Малая часть ученых смогла поехать работать в зарубежные университеты и лаборатории. Многие зарубежные организации озаботились спасением научного потенциала России. Особое внимание уделялось предотвращению утечек критически важных ядерных технологий в руки восточных деспотий.
Но постепенно ситуация стала улучшаться. Был организован Российский фонд фундаментальных исследований (РФФИ). (Сегодня РФФИ фактически уничтожен в результате поглощения его сильно бюрократизированным Российским научным фондом, РНФ). Ученые смогли покупать кое-какое оборудование, ездить на конференции и немного пополнять свой личный бюджет. Ситуация в Российской академии наук постепенно улучшалась, хотя ее и пытались реформировать: то заставляли вводить молодежные квоты на выборах новых членов, то укрупнять отделения, то предлагали некий новый модельный устав...

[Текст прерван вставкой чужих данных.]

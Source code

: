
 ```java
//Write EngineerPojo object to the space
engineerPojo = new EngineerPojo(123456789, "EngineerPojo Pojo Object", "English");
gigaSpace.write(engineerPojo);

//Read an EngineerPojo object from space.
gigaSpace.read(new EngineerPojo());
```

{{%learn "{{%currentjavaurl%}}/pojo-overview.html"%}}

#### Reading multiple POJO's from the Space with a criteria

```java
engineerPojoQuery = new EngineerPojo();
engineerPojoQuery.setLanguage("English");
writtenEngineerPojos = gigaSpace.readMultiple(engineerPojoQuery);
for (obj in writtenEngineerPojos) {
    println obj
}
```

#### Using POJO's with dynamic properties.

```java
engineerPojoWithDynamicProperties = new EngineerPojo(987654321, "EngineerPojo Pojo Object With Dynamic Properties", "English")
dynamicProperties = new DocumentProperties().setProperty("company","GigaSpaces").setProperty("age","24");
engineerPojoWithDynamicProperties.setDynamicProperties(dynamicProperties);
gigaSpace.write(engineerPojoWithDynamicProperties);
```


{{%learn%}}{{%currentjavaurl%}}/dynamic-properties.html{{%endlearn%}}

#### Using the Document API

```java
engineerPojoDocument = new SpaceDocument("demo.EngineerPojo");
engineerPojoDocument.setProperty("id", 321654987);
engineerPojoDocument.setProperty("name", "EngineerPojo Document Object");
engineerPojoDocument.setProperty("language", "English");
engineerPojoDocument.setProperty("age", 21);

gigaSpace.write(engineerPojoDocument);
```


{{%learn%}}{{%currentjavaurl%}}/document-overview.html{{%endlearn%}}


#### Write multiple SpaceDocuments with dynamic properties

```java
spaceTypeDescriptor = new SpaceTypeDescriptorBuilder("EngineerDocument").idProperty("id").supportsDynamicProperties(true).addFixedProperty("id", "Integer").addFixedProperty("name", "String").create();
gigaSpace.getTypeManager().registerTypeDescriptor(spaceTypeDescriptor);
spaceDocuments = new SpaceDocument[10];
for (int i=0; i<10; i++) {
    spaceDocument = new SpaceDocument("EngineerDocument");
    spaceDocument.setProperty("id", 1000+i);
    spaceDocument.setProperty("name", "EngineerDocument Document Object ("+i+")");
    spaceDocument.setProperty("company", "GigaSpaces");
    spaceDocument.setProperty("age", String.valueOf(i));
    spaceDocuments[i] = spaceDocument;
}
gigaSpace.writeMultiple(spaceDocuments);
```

Все же необходимо подчеркнуть, что нормального финансирования институтов РАН так и не удалось обеспечить. Денег едва хватало на поддержание инфраструктуры и скромную зарплату, из которой фактически отдельно выделялись средства на вознаграждение успешно работающих исследователей, исходя из персонального показателя результативности научной деятельности (ПРНД). Методика расчета этого показателя формулировалась в каждом институте по-разному. Однако в любом случае публикационная активность играла если не определяющую, то весьма существенную роль при определении ПРНД. Средства на оборудование и расходные материалы нужно было добывать из внешних источников.
Гром грянул в июне 2013 года. Правительство приняло решение о реформировании РАН. Это решение было утверждено всеми необходимыми инстанциями. В итоге все институты РАН, Академии медицинских наук и Российской академии сельскохозяйственных наук перешли под управление новой организации – ФАНО, руководителем которой назначался бывший заместитель министра финансов Михаил Котюков. Президиум РАН был отстранен от оперативного управления своими институтами. За академией оставили некий эвфемизм – научно-методическое руководство исследовательскими институтами.
Многие полагают, что основную роль в этом решении сыграл член-корреспондент РАН Михаил Ковальчук, нынешний президент Национального исследовательского центра «Курчатовский институт». Я не вполне согласен с этим мнением. Скорее всего здесь сыграло роль накопившееся раздражение высшей бюрократии относительно независимым Центром общественного мнения. Ситуация, возможно, близка к известному апокрифу. Якобы когда Сталина спросили, почему он подвергает репрессиям своих родственников, он сказал: «Знают много, болтают много».
Так или иначе, Михаил Котяков, будучи финансистом, не мог себе представить, как можно платить деньги ученому просто за то, что он размышляет, думает. В результате в ФАНО решили, что измерять работу ученых нужно количеством статей, ими написанных и опубликованных. Китайские показатели, характеризующие публикационную активность ученых, заворожили наших научных менеджеров. Они решили, что нам тоже надо пробиться в лигу много публикующих стран.
Однако, как оказалось, одного желания здесь мало. Нужно вкладывать деньги в научную инфраструктуру. Тем не менее в отчетности институтов перед высоким начальством количество статей играет центральную роль. Материальное вознаграждение ученых напрямую, через ПРНД, зависит от количества и качества публикаций. Под качеством здесь понимается impact factor соответствующего журнала, в котором опубликована статья.
На 4-й конференции научных работников в марте 2018 года я отмечал: «Нас хотят превратить в машины, производящие без устали и без перерывов никому не нужные статьи». Ничего хорошего от принятой ныне системы стимулирования научной работы ждать не приходится. Ученому нужно дать спокойно работать при некоторой гарантированной зарплате.
В итоге «советский» стиль научной работы, когда ученый имел возможность подумать и потратить драгоценное время на создание новой аппаратуры, новой техники, с тем чтобы в будущем получить новые результаты, безвозвратно исчез.